In That Day
In that day you will
say,
“I will praise you, O
LORD.
Although you were
angry with me,
your anger has turned
away
and you have
comforted me…”
Isaiah 12:1
The reader
of this verse naturally asks, “What day? What is this ‘day’ the of which the
prophet speaks?” And: “Who is the
‘me’? To whom is the prophecy
addressed?” The answers, as one would
expect, are in the text proceeding, in chapter 11. There, Isaiah prophesies of “a shoot from the
stump of Jesse,” on whom the Spirit of God will rest. The “shoot” or “Branch” will judge justly,
slaying the wicked and delivering the poor.
The prophecy is aimed at a community, at Israel; the “me” is the whole
nation. But the promise is not for
Israel only. The whole creation will be
redeemed:
The wolf will live
with the lamb,
the leopard will lie
down with the goat,
the calf and the lion
and the yearling together;
and a little child
will lead them…
They will neither
harm nor destroy on all my holy mountain,
for the earth will be
full of the knowledge of the LORD
as waters cover the
sea.
In that day, the Root
of Jesse will stand as a banner for the peoples…
Isaiah 11: 6, 9,10
The
“shoot,” the “Branch,” and the “Root” of Jesse are taken by Jews as titles for
the messiah to come, and by Christians as titles of Jesus. The “Day,” then, is the eschatological day of
salvation.
In the
biblical worldview, history is moving toward an end, the “Day of the
Lord.” History is not just a random sequence
of events, not just one damn thing after another. Nor is it an endless repetition of
reincarnation or cosmic cycles. The
Bible teaches that God will intervene to bring about justice and shalom. Therefore, hope has always been a crucial
virtue for biblical people. The Day of
the Lord has not yet come, so it is a fundamental feature of our lives as
believers that we hope for it.
It is
important to see that this forward-looking, hopeful stance toward God’s work in
the future predates the New Testament doctrine of resurrection. Christians are sometimes troubled by the lack
of explicit Old Testament teaching about an afterlife. They have been taught that the whole Bible is
God’s book, so they expect Christian doctrine to appear everywhere. And Christian preachers often feed this
expectation by finding prophecies of the messiah all over the Old Testament—and
by reading Christian doctrines, such as the doctrine of the resurrection, into
Bible passages that say nothing of them.
The fact of the matter is that the Old Testament is ambiguous when it
comes to the idea of a personal afterlife.
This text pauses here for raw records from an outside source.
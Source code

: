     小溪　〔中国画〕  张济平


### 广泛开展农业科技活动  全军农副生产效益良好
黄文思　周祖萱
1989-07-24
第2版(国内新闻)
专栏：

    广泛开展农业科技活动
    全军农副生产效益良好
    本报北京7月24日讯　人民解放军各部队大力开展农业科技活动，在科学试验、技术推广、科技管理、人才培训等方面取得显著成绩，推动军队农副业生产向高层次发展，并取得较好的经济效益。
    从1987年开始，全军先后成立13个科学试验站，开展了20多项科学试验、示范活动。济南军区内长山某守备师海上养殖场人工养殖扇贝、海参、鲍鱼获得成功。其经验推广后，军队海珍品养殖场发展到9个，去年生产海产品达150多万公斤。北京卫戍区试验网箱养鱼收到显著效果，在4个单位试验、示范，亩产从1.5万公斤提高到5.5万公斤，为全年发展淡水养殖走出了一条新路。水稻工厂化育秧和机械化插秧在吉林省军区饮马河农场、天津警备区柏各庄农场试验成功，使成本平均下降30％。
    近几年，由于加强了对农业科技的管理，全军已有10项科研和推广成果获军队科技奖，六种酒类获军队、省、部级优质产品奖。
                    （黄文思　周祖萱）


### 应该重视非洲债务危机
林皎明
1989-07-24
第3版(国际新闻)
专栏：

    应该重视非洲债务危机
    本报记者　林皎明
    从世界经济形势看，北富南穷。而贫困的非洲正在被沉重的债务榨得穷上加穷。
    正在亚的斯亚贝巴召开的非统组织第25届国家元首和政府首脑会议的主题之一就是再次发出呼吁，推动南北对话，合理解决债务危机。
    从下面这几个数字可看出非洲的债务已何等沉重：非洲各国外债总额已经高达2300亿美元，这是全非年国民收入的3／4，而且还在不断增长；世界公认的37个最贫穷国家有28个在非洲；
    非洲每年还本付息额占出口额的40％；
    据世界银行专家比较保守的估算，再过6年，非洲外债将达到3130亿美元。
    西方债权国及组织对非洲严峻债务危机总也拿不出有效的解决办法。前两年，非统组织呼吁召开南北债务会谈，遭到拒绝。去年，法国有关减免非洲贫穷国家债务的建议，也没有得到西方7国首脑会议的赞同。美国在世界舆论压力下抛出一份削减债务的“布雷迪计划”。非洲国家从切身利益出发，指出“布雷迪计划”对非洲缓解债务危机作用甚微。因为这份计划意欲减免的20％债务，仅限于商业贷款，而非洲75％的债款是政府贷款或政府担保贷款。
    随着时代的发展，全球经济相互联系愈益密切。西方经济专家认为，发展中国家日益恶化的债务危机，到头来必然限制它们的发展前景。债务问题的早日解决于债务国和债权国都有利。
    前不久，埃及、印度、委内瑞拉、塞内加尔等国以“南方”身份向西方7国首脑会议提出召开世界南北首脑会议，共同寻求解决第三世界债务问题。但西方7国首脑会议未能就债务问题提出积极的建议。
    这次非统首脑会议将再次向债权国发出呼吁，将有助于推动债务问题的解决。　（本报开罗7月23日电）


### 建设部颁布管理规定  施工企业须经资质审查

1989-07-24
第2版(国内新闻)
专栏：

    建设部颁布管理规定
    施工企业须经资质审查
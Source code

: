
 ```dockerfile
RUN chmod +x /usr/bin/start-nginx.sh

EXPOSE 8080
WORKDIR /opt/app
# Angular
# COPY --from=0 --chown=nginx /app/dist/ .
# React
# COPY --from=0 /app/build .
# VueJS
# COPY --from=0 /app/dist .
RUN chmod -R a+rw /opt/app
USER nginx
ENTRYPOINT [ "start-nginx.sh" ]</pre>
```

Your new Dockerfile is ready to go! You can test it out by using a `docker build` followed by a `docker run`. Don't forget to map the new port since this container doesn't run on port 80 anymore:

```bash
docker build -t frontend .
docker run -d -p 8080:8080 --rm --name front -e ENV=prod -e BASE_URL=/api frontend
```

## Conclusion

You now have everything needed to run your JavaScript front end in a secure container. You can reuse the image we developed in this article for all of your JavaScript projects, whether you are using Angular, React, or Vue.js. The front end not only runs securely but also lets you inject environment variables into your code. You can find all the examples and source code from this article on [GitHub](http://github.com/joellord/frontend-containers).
The notions of individual resurrection and a personal afterlife gained
widespread popularity among Jews in the Hellenistic period, roughly 300 BC and
after. In Jesus’ day, resurrection was a
matter of theological debate. The
Sadducees, stickers for the actual words of the Torah, denied resurrection. The Pharisees believed in it. Jesus, for all his conflict with Pharisees on
other matters, sided with them emphatically.
My point is
not to question the doctrine of resurrection.
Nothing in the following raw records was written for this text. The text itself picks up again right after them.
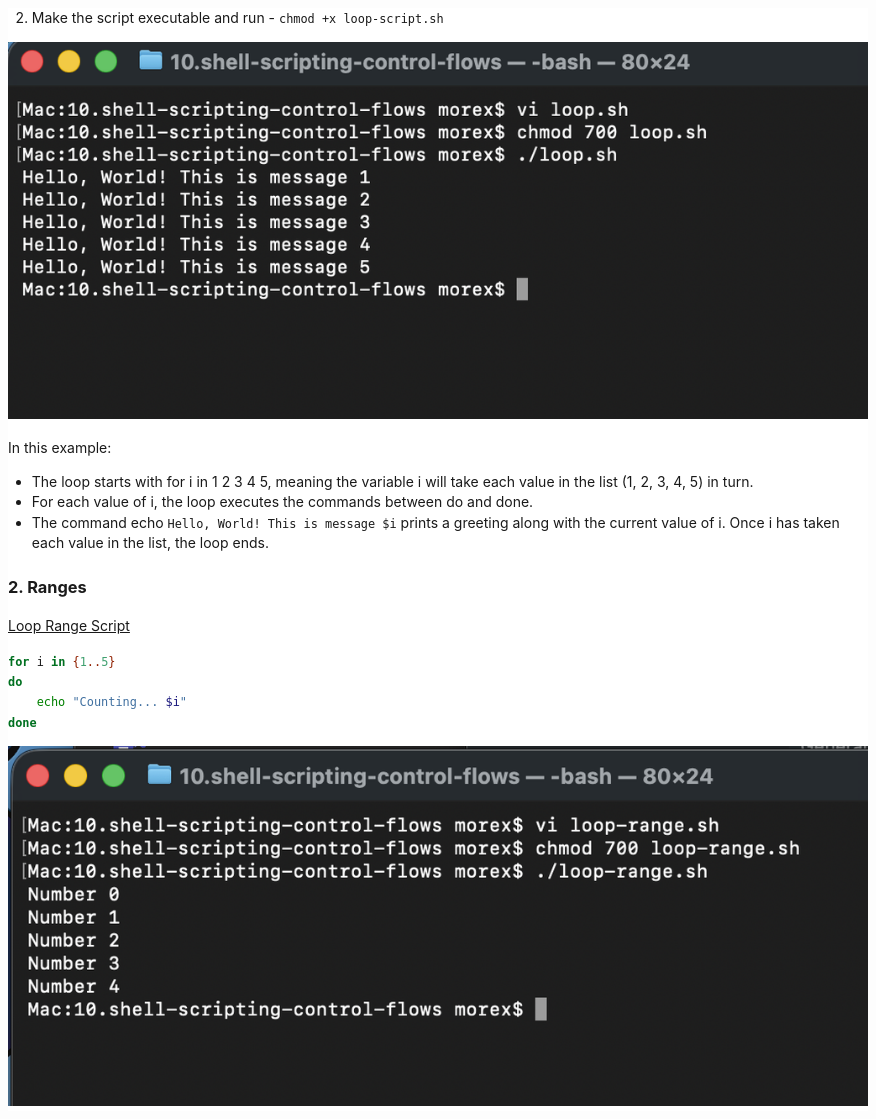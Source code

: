 2. Make the script executable and run - `chmod +x loop-script.sh`

![Loop Script](./images/04.loop-script.png)

In this example:
- The loop starts with for i in 1 2 3 4 5, meaning the variable i will take each value in the list (1, 2, 3, 4, 5) in turn.
- For each value of i, the loop executes the commands between do and done.
- The command echo `Hello, World! This is message $i` prints a greeting along with the current value of i. Once i has taken each value in the list, the loop ends.

### 2. Ranges

[Loop Range Script](./scripts/loop-range.sh)
```bash
for i in {1..5}
do
    echo "Counting... $i"
done
```
![Loop Range](./images/05.loop-range.png)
Jesus’ teaching settles the question for Christians. The point is that hope was fundamental to
Israel’s religion even before belief in resurrection.
Christians,
when thinking about hope, often start with resurrection. It is entirely appropriate that we do so. Jesus’ resurrection is at the heart of
Christian preaching. Without the hope of
resurrection, Paul says, Christians deserve to be pitied.
But
Christian thinking about hope must not stop with resurrection. We must be especially careful not to reduce
hope to a purely individual matter.
Christianity is not just “Jesus and me, a love story.” Hope was an integral part of the biblical
mindset before belief in individual, personal afterlife.
Israel
hoped—and therefore Christians should hope—for “that day.” Jesus preached repentance because the “kingdom
of God” was near. Jesus’ term, “kingdom
of God” (or “kingdom of heaven”), was rooted in Old Testament promises of the
Day. In Jesus’ ministry the kingdom of
God was actually breaking into the world.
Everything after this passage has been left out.